===== Task material

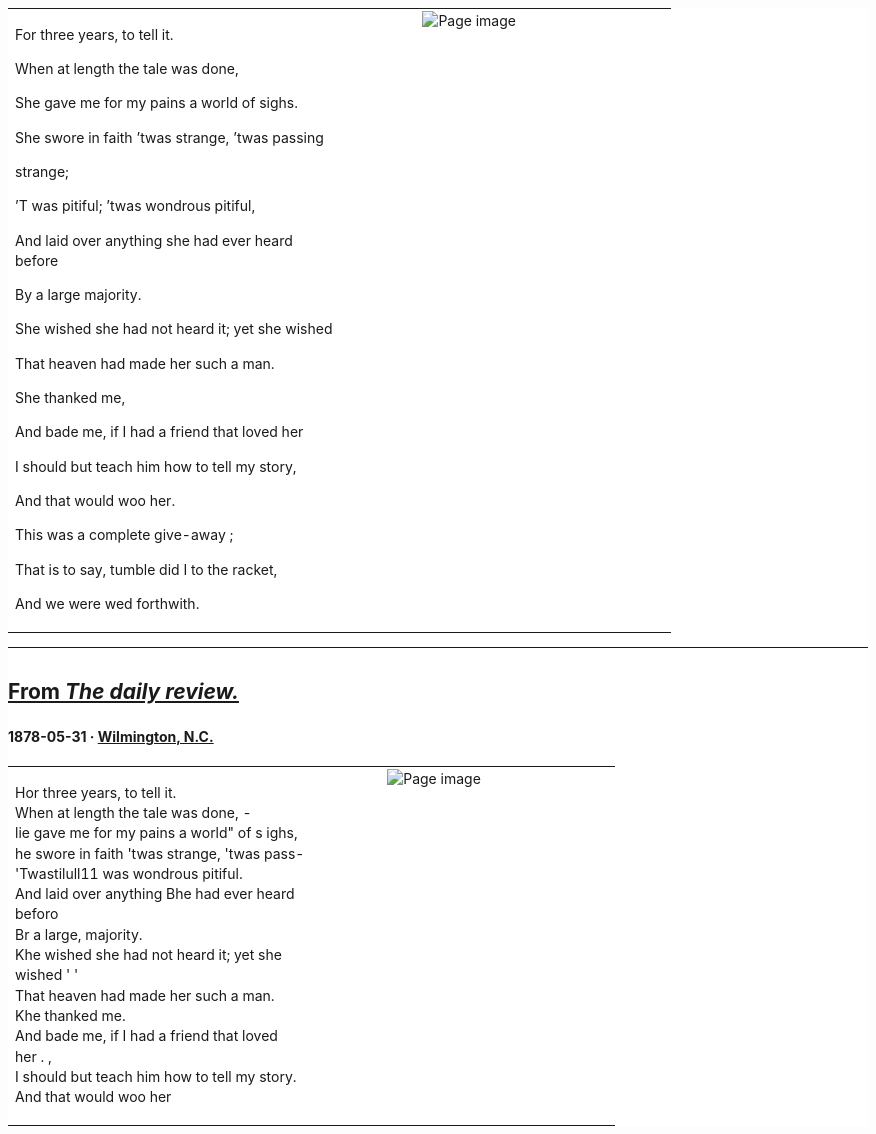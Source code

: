 <table style="width: 100%;"><tr><td style="width: 50%">

  
For three years, to tell it.  
  
When at length the tale was done,  
  
She gave me for my pains a world of sighs.  
  
She swore in faith ’twas strange, ’twas passing  
  
strange;  
  
’T was pitiful; ’twas wondrous pitiful,  
  
And laid over anything she had ever heard  
before  
  
By a large majority.  
  
She wished she had not heard it; yet she wished  
  
That heaven had made her such a man.  
  
She thanked me,  
  
And bade me, if I had a friend that loved her  
  
I should but teach him how to tell my story,  
  
And that would woo her.  
  
This was a complete give-away ;  
  
That is to say, tumble did I to the racket,  
  
And we were wed forthwith.
</td><td style="width: 50%; max-height: 75%; margin: auto; display: block;">
<img alt="Page image" src="https://iiif.archive.org/image/iiif/2/sim_puck_1878-05-29_3_64%2Fsim_puck_1878-05-29_3_64_jp2.zip%2Fsim_puck_1878-05-29_3_64_jp2%2Fsim_puck_1878-05-29_3_64_0012.jp2/pct:63.90052356020942,61.39288417865254,25.6282722513089,16.729750189250566/600,/0/default.jpg"/>
</td>
</tr></table>

---

## [From _The daily review._](https://newspapers.digitalnc.org/lccn/sn84026535/1878-05-31/ed-1/seq-3/)

#### 1878-05-31 &middot; [Wilmington, N.C.](http://dbpedia.org/resource/Wilmington%2C_North_Carolina)

<table style="width: 100%;"><tr><td style="width: 50%">

  
Hor three years, to tell it.  
When at length the tale was done, -  
lie gave me for my pains a world&quot; of s ighs,  
he swore in faith &#x27;twas strange, &#x27;twas pass-  
&#x27;Twastilull11 was wondrous pitiful.  
And laid over anything Bhe had ever heard  
beforo  
Br a large, majority.  
Khe wished she had not heard it; yet she  
wished &#x27; &#x27;  
That heaven had made her such a man.  
Khe thanked me.  
And bade me, if I had a friend that loved  
her . ,  
I should but teach him how to tell my story.  
And that would woo her
</td><td style="width: 50%; max-height: 75%; margin: auto; display: block;">
<img alt="Page image" src="https://newspapers.digitalnc.org/images/iiif/batch_ncu_DRWilm3_ver01%2Fdata%2F1878053101%2F0511.jp2/pct:2.359796067006555,36.77139313766019,14.217042971595047,6.6763125258371225/!600,600/0/default.jpg"/>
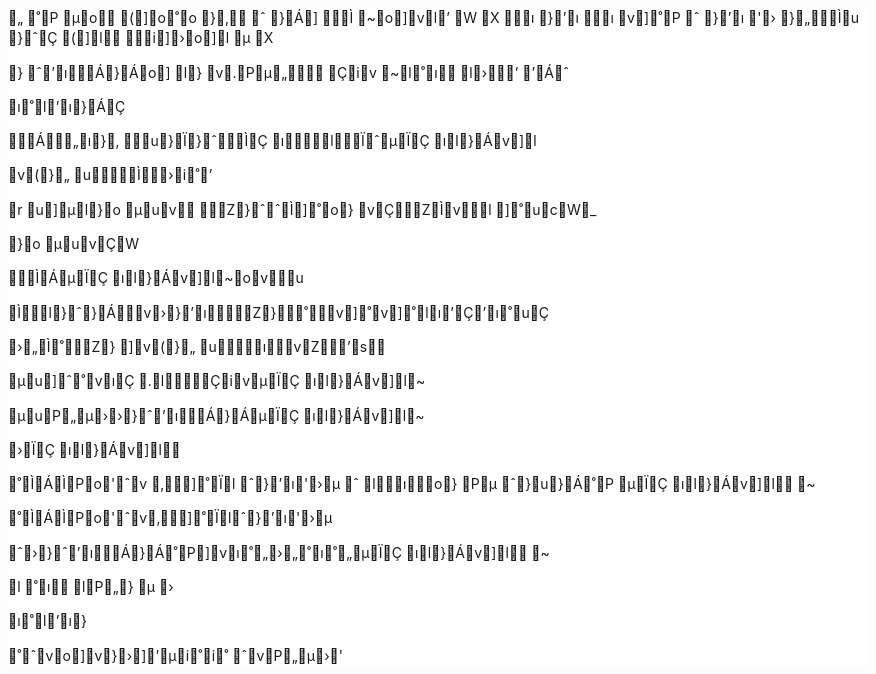 „ ˚P µo (]o˚o }‚ ˆ }Á] Ì ~o]vl’ W X ı }’ı ı v]˚P 
ˆ }’ı '› }„Ìu }ˆÇ (]l i]›o]l µ X
 
 
} ˆ’ıÁ}Áo] l} v.Pµ„ Çiv ~l˚ı l›’ ’Áˆ
 

 
ı˚l’ı}ÁÇ
 

 
Á„ı}‚ u}Ï}ˆÌÇ ılÏˆµÏÇ ıl}Áv]l
 

 
v(}„ uÌ›i˚’

r
u]µl}o µuv Z}ˆˆÌ]˚o} vÇZÌvl ]˚ucW_
 

 
}o µuvÇW
 

 
 ÌÁµÏÇ ıl}Áv]l~ovu
 

 
Ìl}ˆ}Áv›}’ıZ}˚v]˚v]˚lı’Ç’ı˚uÇ

›„Ì˚Z}
]v(}„ uıvZ’s
 

 
 µu]ˆ˚vıÇ .lÇivµÏÇ ıl}Áv]l~
 

 
 µuP„µ››}ˆ’ıÁ}ÁµÏÇ ıl}Áv]l~
 

 
›ÏÇ ıl}Áv]l
 

 
 ˚ÌÁÌPo'ˆv ‚]˚Ïl ˆ}’ı'›µ ˆ lıo} Pµ ˆ}u}Á˚P µÏÇ ıl}Áv]l
~
 

 
 ˚ÌÁÌPo'ˆv‚]˚Ïlˆ}’ı'›µ

ˆ›}ˆ’ıÁ}Á˚P]vı˚„›„˚ı˚„µÏÇ ıl}Áv]l
~
 
l
˚ı lP„} µ ›
 

 
ı˚l’ı}
 

 
˚ˆvo]v}›]’µi˚i˚ ˆvP„µ›'
 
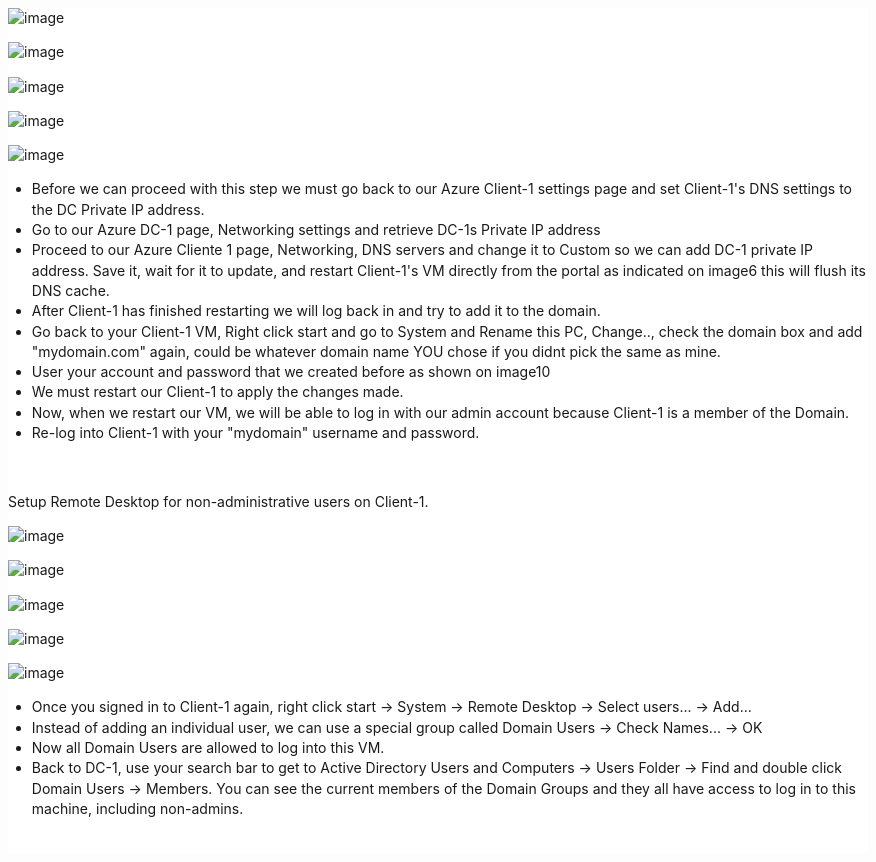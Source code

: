 ![image](https://github.com/RafaBelmonte/configure-ad/assets/170759303/9bc26a02-a162-4580-89fd-e8a1251dc9a7)

![image](https://github.com/RafaBelmonte/configure-ad/assets/170759303/56d9e72e-e2d1-49fd-adc7-654bfb73b481)

![image](https://github.com/RafaBelmonte/configure-ad/assets/170759303/afe7e457-2f5f-4d8d-bf6f-939aa8396c29)

![image](https://github.com/RafaBelmonte/configure-ad/assets/170759303/205055a4-8e77-4f61-bf84-c8a33cb0c88f)

![image](https://github.com/RafaBelmonte/configure-ad/assets/170759303/12872a32-979d-4386-af29-fd64df34e111)




- Before we can proceed with this step we must go back to our Azure Client-1 settings page and set Client-1's DNS settings to the DC Private IP address.
- Go to our Azure DC-1 page, Networking settings and retrieve DC-1s Private IP address
- Proceed to our Azure Cliente 1 page, Networking, DNS servers and change it to Custom so we can add DC-1 private IP address. Save it, wait for it to update, and restart Client-1's VM directly from the portal as indicated on image6 this will flush its DNS cache.
- After Client-1 has finished restarting we will log back in and try to add it to the domain.
- Go back to your Client-1 VM, Right click start and go to System and Rename this PC, Change.., check the domain box and add "mydomain.com" again, could be whatever domain name YOU chose if you didnt pick the same as mine.
- User your account and password that we created before as shown on image10
- We must restart our Client-1 to apply the changes made.
- Now, when we restart our VM, we will be able to log in with our admin account because Client-1 is a member of the Domain.
- Re-log into Client-1 with your "mydomain" username and password.
<br />


Setup Remote Desktop for non-administrative users on Client-1.

![image](https://github.com/RafaBelmonte/configure-ad/assets/170759303/f06ce63f-b69c-41be-a13f-74a53f1c520b)

![image](https://github.com/RafaBelmonte/configure-ad/assets/170759303/f721da9a-ebf5-4efe-b919-9e7b0d4bd235)

![image](https://github.com/RafaBelmonte/configure-ad/assets/170759303/a4b11cea-0392-4fab-9d20-8b7cbf85f9d8)

![image](https://github.com/RafaBelmonte/configure-ad/assets/170759303/a9b16dd9-d9ac-4022-8dc4-986585f1c7f8)

![image](https://github.com/RafaBelmonte/configure-ad/assets/170759303/86c758b5-36c8-4640-802b-8e4595f8cf4d)


- Once you signed in to Client-1 again, right click start -> System -> Remote Desktop -> Select users... -> Add...
- Instead of adding an individual user, we can use a special group called Domain Users -> Check Names... -> OK
- Now all Domain Users are allowed to log into this VM.
- Back to DC-1, use your search bar to get to Active Directory Users and Computers -> Users Folder -> Find and double click Domain Users -> Members. You can see the current members of the Domain Groups and they all have access to log in to this machine, including non-admins.
</p>
<br />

==========

- [Aim of the exercise]: Every entry above needs to be printed again exactly, with its pictures left out.

- [Result]:
Source code

: <table style="width: 100%;"><tr><td style="width: 50%">

  
For three years, to tell it.  
  
When at length the tale was done,  
  
She gave me for my pains a world of sighs.  
  
She swore in faith ’twas strange, ’twas passing  
  
strange;  
  
’T was pitiful; ’twas wondrous pitiful,  
  
And laid over anything she had ever heard  
before  
  
By a large majority.  
  
She wished she had not heard it; yet she wished  
  
That heaven had made her such a man.  
  
She thanked me,  
  
And bade me, if I had a friend that loved her  
  
I should but teach him how to tell my story,  
  
And that would woo her.  
  
This was a complete give-away ;  
  
That is to say, tumble did I to the racket,  
  
And we were wed forthwith.
</td><td style="width: 50%; max-height: 75%; margin: auto; display: block;">
<img alt="Page image" src="https://iiif.archive.org/image/iiif/2/sim_puck_1878-05-29_3_64%2Fsim_puck_1878-05-29_3_64_jp2.zip%2Fsim_puck_1878-05-29_3_64_jp2%2Fsim_puck_1878-05-29_3_64_0012.jp2/pct:63.90052356020942,61.39288417865254,25.6282722513089,16.729750189250566/600,/0/default.jpg"/>
</td>
</tr></table>

---

## [From _The daily review._](https://newspapers.digitalnc.org/lccn/sn84026535/1878-05-31/ed-1/seq-3/)

#### 1878-05-31 &middot; [Wilmington, N.C.](http://dbpedia.org/resource/Wilmington%2C_North_Carolina)

<table style="width: 100%;"><tr><td style="width: 50%">

  
Hor three years, to tell it.  
When at length the tale was done, -  
lie gave me for my pains a world&quot; of s ighs,  
he swore in faith &#x27;twas strange, &#x27;twas pass-  
&#x27;Twastilull11 was wondrous pitiful.  
And laid over anything Bhe had ever heard  
beforo  
Br a large, majority.  
Khe wished she had not heard it; yet she  
wished &#x27; &#x27;  
That heaven had made her such a man.  
Khe thanked me.  
And bade me, if I had a friend that loved  
her . ,  
I should but teach him how to tell my story.  
And that would woo her
</td><td style="width: 50%; max-height: 75%; margin: auto; display: block;">
<img alt="Page image" src="https://newspapers.digitalnc.org/images/iiif/batch_ncu_DRWilm3_ver01%2Fdata%2F1878053101%2F0511.jp2/pct:2.359796067006555,36.77139313766019,14.217042971595047,6.6763125258371225/!600,600/0/default.jpg"/>
 „ ˚P µo (]o˚o }‚ ˆ }Á] Ì ~o]vl’ W X ı }’ı ı v]˚P 
ˆ }’ı '› }„Ìu }ˆÇ (]l i]›o]l µ X
 
 
} ˆ’ıÁ}Áo] l} v.Pµ„ Çiv ~l˚ı l›’ ’Áˆ
 

 
ı˚l’ı}ÁÇ
 

 
Á„ı}‚ u}Ï}ˆÌÇ ılÏˆµÏÇ ıl}Áv]l
 

 
v(}„ uÌ›i˚’

r
u]µl}o µuv Z}ˆˆÌ]˚o} vÇZÌvl ]˚ucW_
 

 
}o µuvÇW
 

 
 ÌÁµÏÇ ıl}Áv]l~ovu
 

 
Ìl}ˆ}Áv›}’ıZ}˚v]˚v]˚lı’Ç’ı˚uÇ

›„Ì˚Z}
]v(}„ uıvZ’s
 

 
 µu]ˆ˚vıÇ .lÇivµÏÇ ıl}Áv]l~
 

 
 µuP„µ››}ˆ’ıÁ}ÁµÏÇ ıl}Áv]l~
 

 
›ÏÇ ıl}Áv]l
 

 
 ˚ÌÁÌPo'ˆv ‚]˚Ïl ˆ}’ı'›µ ˆ lıo} Pµ ˆ}u}Á˚P µÏÇ ıl}Áv]l
~
 

 
 ˚ÌÁÌPo'ˆv‚]˚Ïlˆ}’ı'›µ

ˆ›}ˆ’ıÁ}Á˚P]vı˚„›„˚ı˚„µÏÇ ıl}Áv]l
~
 
l
˚ı lP„} µ ›
 

 
ı˚l’ı}
 

 
˚ˆvo]v}›]’µi˚i˚ ˆvP„µ›'
 
Source code

: ![image](https://github.com/RafaBelmonte/configure-ad/assets/170759303/9bc26a02-a162-4580-89fd-e8a1251dc9a7)

![image](https://github.com/RafaBelmonte/configure-ad/assets/170759303/56d9e72e-e2d1-49fd-adc7-654bfb73b481)

![image](https://github.com/RafaBelmonte/configure-ad/assets/170759303/afe7e457-2f5f-4d8d-bf6f-939aa8396c29)

![image](https://github.com/RafaBelmonte/configure-ad/assets/170759303/205055a4-8e77-4f61-bf84-c8a33cb0c88f)

![image](https://github.com/RafaBelmonte/configure-ad/assets/170759303/12872a32-979d-4386-af29-fd64df34e111)




- Before we can proceed with this step we must go back to our Azure Client-1 settings page and set Client-1's DNS settings to the DC Private IP address.
- Go to our Azure DC-1 page, Networking settings and retrieve DC-1s Private IP address
- Proceed to our Azure Cliente 1 page, Networking, DNS servers and change it to Custom so we can add DC-1 private IP address. Save it, wait for it to update, and restart Client-1's VM directly from the portal as indicated on image6 this will flush its DNS cache.
- After Client-1 has finished restarting we will log back in and try to add it to the domain.
- Go back to your Client-1 VM, Right click start and go to System and Rename this PC, Change.., check the domain box and add "mydomain.com" again, could be whatever domain name YOU chose if you didnt pick the same as mine.
- User your account and password that we created before as shown on image10
- We must restart our Client-1 to apply the changes made.
- Now, when we restart our VM, we will be able to log in with our admin account because Client-1 is a member of the Domain.
- Re-log into Client-1 with your "mydomain" username and password.
<br />


Setup Remote Desktop for non-administrative users on Client-1.

![image](https://github.com/RafaBelmonte/configure-ad/assets/170759303/f06ce63f-b69c-41be-a13f-74a53f1c520b)

![image](https://github.com/RafaBelmonte/configure-ad/assets/170759303/f721da9a-ebf5-4efe-b919-9e7b0d4bd235)

![image](https://github.com/RafaBelmonte/configure-ad/assets/170759303/a4b11cea-0392-4fab-9d20-8b7cbf85f9d8)

![image](https://github.com/RafaBelmonte/configure-ad/assets/170759303/a9b16dd9-d9ac-4022-8dc4-986585f1c7f8)

![image](https://github.com/RafaBelmonte/configure-ad/assets/170759303/86c758b5-36c8-4640-802b-8e4595f8cf4d)


- Once you signed in to Client-1 again, right click start -> System -> Remote Desktop -> Select users... -> Add...
- Instead of adding an individual user, we can use a special group called Domain Users -> Check Names... -> OK
- Now all Domain Users are allowed to log into this VM.
- Back to DC-1, use your search bar to get to Active Directory Users and Computers -> Users Folder -> Find and double click Domain Users -> Members. You can see the current members of the Domain Groups and they all have access to log in to this machine, including non-admins.
</p>
<br />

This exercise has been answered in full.